WORK REQUIRED
Gather every line from the entries below that includes "label".

[Saved data entries]
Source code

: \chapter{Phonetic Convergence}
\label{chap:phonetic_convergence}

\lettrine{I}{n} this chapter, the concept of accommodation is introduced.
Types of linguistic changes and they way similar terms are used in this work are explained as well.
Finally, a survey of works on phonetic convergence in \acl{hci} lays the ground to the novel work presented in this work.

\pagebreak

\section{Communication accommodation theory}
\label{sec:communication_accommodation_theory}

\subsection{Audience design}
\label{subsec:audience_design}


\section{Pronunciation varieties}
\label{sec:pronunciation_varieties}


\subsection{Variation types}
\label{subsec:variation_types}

---

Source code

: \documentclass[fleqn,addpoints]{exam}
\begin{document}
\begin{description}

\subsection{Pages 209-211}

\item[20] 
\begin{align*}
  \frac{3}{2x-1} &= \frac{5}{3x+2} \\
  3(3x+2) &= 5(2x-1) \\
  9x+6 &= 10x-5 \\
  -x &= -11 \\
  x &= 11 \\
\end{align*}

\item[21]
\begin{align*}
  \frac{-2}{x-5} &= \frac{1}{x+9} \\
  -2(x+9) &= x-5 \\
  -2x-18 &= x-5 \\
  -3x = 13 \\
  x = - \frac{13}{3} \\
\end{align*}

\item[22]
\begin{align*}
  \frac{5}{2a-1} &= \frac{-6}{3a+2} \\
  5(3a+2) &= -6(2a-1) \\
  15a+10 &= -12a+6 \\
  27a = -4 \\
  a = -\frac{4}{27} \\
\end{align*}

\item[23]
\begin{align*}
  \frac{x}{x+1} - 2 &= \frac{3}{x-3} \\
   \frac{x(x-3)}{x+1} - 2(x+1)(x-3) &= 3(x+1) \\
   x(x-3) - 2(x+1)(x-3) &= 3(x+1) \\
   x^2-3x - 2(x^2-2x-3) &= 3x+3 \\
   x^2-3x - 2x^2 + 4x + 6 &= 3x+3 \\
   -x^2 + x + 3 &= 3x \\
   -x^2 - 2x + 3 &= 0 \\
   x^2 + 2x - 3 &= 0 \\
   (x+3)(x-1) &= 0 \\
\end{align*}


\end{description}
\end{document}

EXERCISE ANSWER
\label{chap:phonetic_convergence}
\label{sec:communication_accommodation_theory}
\label{subsec:audience_design}
\label{sec:pronunciation_varieties}
\label{subsec:variation_types}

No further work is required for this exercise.